Multiple operator integrals, pseudodifferential calculus, and asymptotic expansions

TL;DR

This paper extends multiple operator integrals to unbounded operators using pseudodifferential calculus, enabling new expansions in noncommutative geometry and spectral theory.

Contribution

It introduces a framework for operator integrals with unbounded operators via pseudodifferential calculus, facilitating spectral action expansions in noncommutative geometry.

Findings

Provided a perturbative expansion of the spectral action for spectral triples.

Derived an asymptotic expansion of the trace of heat operators as time approaches zero.

Extended the theory of multiple operator integrals to unbounded operators in a noncommutative setting.

Abstract

We push the definition of multiple operator integrals (MOIs) into the realm of unbounded operators, using the pseudodifferential calculus from the works of Connes and Moscovici, Higson, and Guillemin. This in particular provides a natural language for operator integrals in noncommutative geometry. For this purpose, we develop a functional calculus for these pseudodifferential operators.
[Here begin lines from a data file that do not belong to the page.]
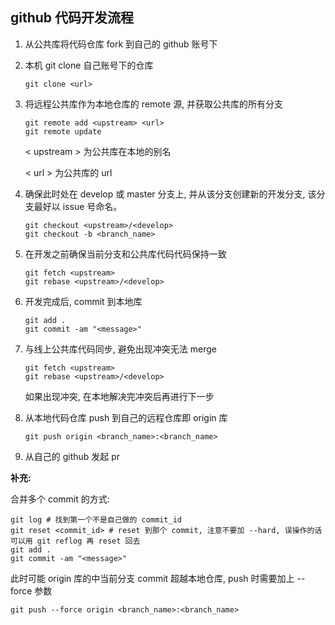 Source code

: ## github 代码开发流程

1. 从公共库将代码仓库 fork 到自己的 github 账号下

2. 本机 git clone 自己账号下的仓库

    ```shell
    git clone <url>
    ```

3. 将远程公共库作为本地仓库的 remote 源, 并获取公共库的所有分支

    ```shell
    git remote add <upstream> <url>
    git remote update
    ```

    < upstream > 为公共库在本地的别名

    < url > 为公共库的 url

4. 确保此时处在 develop 或 master 分支上, 并从该分支创建新的开发分支, 该分支最好以 issue 号命名。

    ```shell
    git checkout <upstream>/<develop>
    git checkout -b <branch_name>
    ```

5. 在开发之前确保当前分支和公共库代码代码保持一致

    ```shell
    git fetch <upstream>
    git rebase <upstream>/<develop>
    ```

6. 开发完成后, commit 到本地库

    ```shell
    git add .
    git commit -am "<message>"
    ```

7. 与线上公共库代码同步, 避免出现冲突无法 merge

    ```shell
    git fetch <upstream>
    git rebase <upstream>/<develop>
    ```

    如果出现冲突, 在本地解决完冲突后再进行下一步

8. 从本地代码仓库 push 到自己的远程仓库即 origin 库

    ```shell
    git push origin <branch_name>:<branch_name>
    ```

9. 从自己的 github 发起 pr

**补充:**

合并多个 commit 的方式:

```shell
git log # 找到第一个不是自己做的 commit_id
git reset <commit_id> # reset 到那个 commit, 注意不要加 --hard, 误操作的话可以用 git reflog 再 reset 回去
git add .
git commit -am "<message>"
```

此时可能 origin 库的中当前分支 commit 超越本地仓库, push 时需要加上 --force 参数

```shell
git push --force origin <branch_name>:<branch_name>
``` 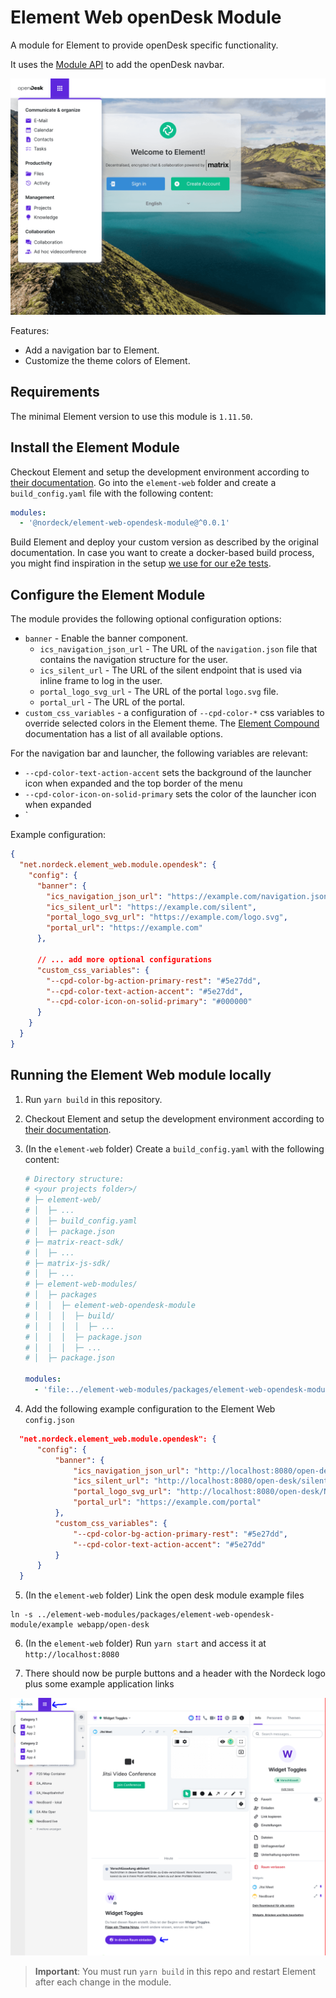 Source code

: # Element Web openDesk Module

A module for Element to provide openDesk specific functionality.

It uses the [Module API](https://www.npmjs.com/package/@matrix-org/react-sdk-module-api) to add the openDesk navbar.

<img src="./docs/navbar.png" alt="navbar" />

Features:

- Add a navigation bar to Element.
- Customize the theme colors of Element.

## Requirements

The minimal Element version to use this module is `1.11.50`.

## Install the Element Module

Checkout Element and setup the development environment according to [their documentation](https://github.com/vector-im/element-web/#building-from-source).
Go into the `element-web` folder and create a `build_config.yaml` file with the following content:

```yaml
modules:
  - '@nordeck/element-web-opendesk-module@^0.0.1'
```

Build Element and deploy your custom version as described by the original documentation.
In case you want to create a docker-based build process, you might find inspiration in the setup [we use for our e2e tests](../../e2e/src/deploy/elementWeb/Dockerfile).

## Configure the Element Module

The module provides the following optional configuration options:

- `banner` - Enable the banner component.
  - `ics_navigation_json_url` - The URL of the `navigation.json` file that contains the navigation structure for the user.
  - `ics_silent_url` - The URL of the silent endpoint that is used via inline frame to log in the user.
  - `portal_logo_svg_url` - The URL of the portal `logo.svg` file.
  - `portal_url` - The URL of the portal.
- `custom_css_variables` - a configuration of `--cpd-color-*` css variables to override selected colors in the Element theme. The [Element Compound](https://compound.element.io/?path=/docs/tokens-semantic-colors--docs) documentation has a list of all available options.

For the navigation bar and launcher, the following variables are relevant:

- `--cpd-color-text-action-accent` sets the background of the launcher icon when expanded and the top border of the menu
- `--cpd-color-icon-on-solid-primary` sets the color of the launcher icon when expanded
- `

Example configuration:

```json
{
  "net.nordeck.element_web.module.opendesk": {
    "config": {
      "banner": {
        "ics_navigation_json_url": "https://example.com/navigation.json",
        "ics_silent_url": "https://example.com/silent",
        "portal_logo_svg_url": "https://example.com/logo.svg",
        "portal_url": "https://example.com"
      },

      // ... add more optional configurations
      "custom_css_variables": {
        "--cpd-color-bg-action-primary-rest": "#5e27dd",
        "--cpd-color-text-action-accent": "#5e27dd",
        "--cpd-color-icon-on-solid-primary": "#000000"
      }
    }
  }
}
```

## Running the Element Web module locally

1. Run `yarn build` in this repository.

2. Checkout Element and setup the development environment according to [their documentation](https://github.com/vector-im/element-web/#building-from-source).

3. (In the `element-web` folder) Create a `build_config.yaml` with the following content:

   ```yaml
   # Directory structure:
   # <your projects folder>/
   # ├─ element-web/
   # │  ├─ ...
   # │  ├─ build_config.yaml
   # │  ├─ package.json
   # ├─ matrix-react-sdk/
   # │  ├─ ...
   # ├─ matrix-js-sdk/
   # │  ├─ ...
   # ├─ element-web-modules/
   # │  ├─ packages
   # │  │  ├─ element-web-opendesk-module
   # │  │  │  ├─ build/
   # │  │  │  │  ├─ ...
   # │  │  │  ├─ package.json
   # │  │  │  ├─ ...
   # │  ├─ package.json

   modules:
     - 'file:../element-web-modules/packages/element-web-opendesk-module'
   ```

4. Add the following example configuration to the Element Web `config.json`

```json
  "net.nordeck.element_web.module.opendesk": {
      "config": {
          "banner": {
              "ics_navigation_json_url": "http://localhost:8080/open-desk/navigation.json",
              "ics_silent_url": "http://localhost:8080/open-desk/silent-login.html",
              "portal_logo_svg_url": "http://localhost:8080/open-desk/Nordeck-Logo_RGB.svg",
              "portal_url": "https://example.com/portal"
          },
          "custom_css_variables": {
              "--cpd-color-bg-action-primary-rest": "#5e27dd",
              "--cpd-color-text-action-accent": "#5e27dd"
          }
      }
  }

```

5. (In the `element-web` folder) Link the open desk module example files

```
ln -s ../element-web-modules/packages/element-web-opendesk-module/example webapp/open-desk
```

6. (In the `element-web` folder) Run `yarn start` and access it at `http://localhost:8080`

7. There should now be purple buttons and a header with the Nordeck logo plus some example application links

![](./docs/demo.png)

> **Important**: You must run `yarn build` in this repo and restart Element after each change in the module.
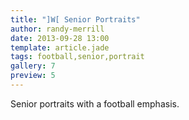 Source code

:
 ```yaml
---
title: "]W[ Senior Portraits"
author: randy-merrill
date: 2013-09-28 13:00
template: article.jade
tags: football,senior,portrait
gallery: 7
preview: 5
---
```


Senior portraits with a football emphasis.

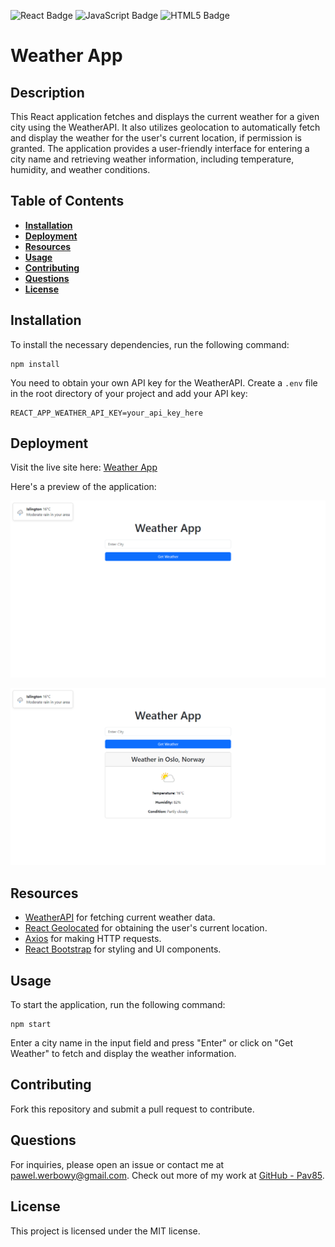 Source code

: ![React Badge](https://img.shields.io/badge/-ReactJs-61DAFB?logo=react&logoColor=white&style=for-the-badge)
![JavaScript Badge](https://img.shields.io/badge/JavaScript-323330?style=for-the-badge&logo=javascript&logoColor=F7DF1E)
![HTML5 Badge](https://img.shields.io/badge/HTML5-E34F26?style=for-the-badge&logo=html5&logoColor=white)

# Weather App

## Description

This React application fetches and displays the current weather for a given city using the WeatherAPI. It also utilizes geolocation to automatically fetch and display the weather for the user's current location, if permission is granted. The application provides a user-friendly interface for entering a city name and retrieving weather information, including temperature, humidity, and weather conditions.

## Table of Contents

- **[Installation](#installation)**
- **[Deployment](#deployment)**
- **[Resources](#resources)**
- **[Usage](#usage)**
- **[Contributing](#contributing)**
- **[Questions](#questions)**
- **[License](#license)**

## Installation

To install the necessary dependencies, run the following command:
```
npm install 
```

You need to obtain your own API key for the WeatherAPI. Create a `.env` file in the root directory of your project and add your API key:

```
REACT_APP_WEATHER_API_KEY=your_api_key_here
```

## Deployment

Visit the live site here: [Weather App](https://pav85.github.io/react-weather-app/)

Here's a preview of the application:

![Weather App Showcase](/src/assets/screenshot1.png)

![Weather App Showcase](/src/assets/screenshot2.png)

## Resources

- [WeatherAPI](https://www.weatherapi.com/) for fetching current weather data.
- [React Geolocated](https://www.npmjs.com/package/react-geolocated) for obtaining the user's current location.
- [Axios](https://axios-http.com/) for making HTTP requests.
- [React Bootstrap](https://react-bootstrap.github.io/) for styling and UI components.

## Usage

To start the application, run the following command:

```
npm start
```

Enter a city name in the input field and press "Enter" or click on "Get Weather" to fetch and display the weather information.

## Contributing

Fork this repository and submit a pull request to contribute.

## Questions

For inquiries, please open an issue or contact me at pawel.werbowy@gmail.com. 
Check out more of my work at [GitHub - Pav85](https://github.com/Pav85).

## License

This project is licensed under the MIT license.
To illustrate the power of this framework, we provide a pertubative expansion of the spectral action for regular $s$-summable spectral triples $(\mathcal{A}, \mathcal{H}, D)$, and an asymptotic expansion of $\mathrm{Tr}(P e^{-t(D+V)^2})$ as $t \downarrow 0$, where $P$ and $V$ belong to the algebra generated by $\mathcal{A}$ and $D$, and $V$ is bounded and self-adjoint.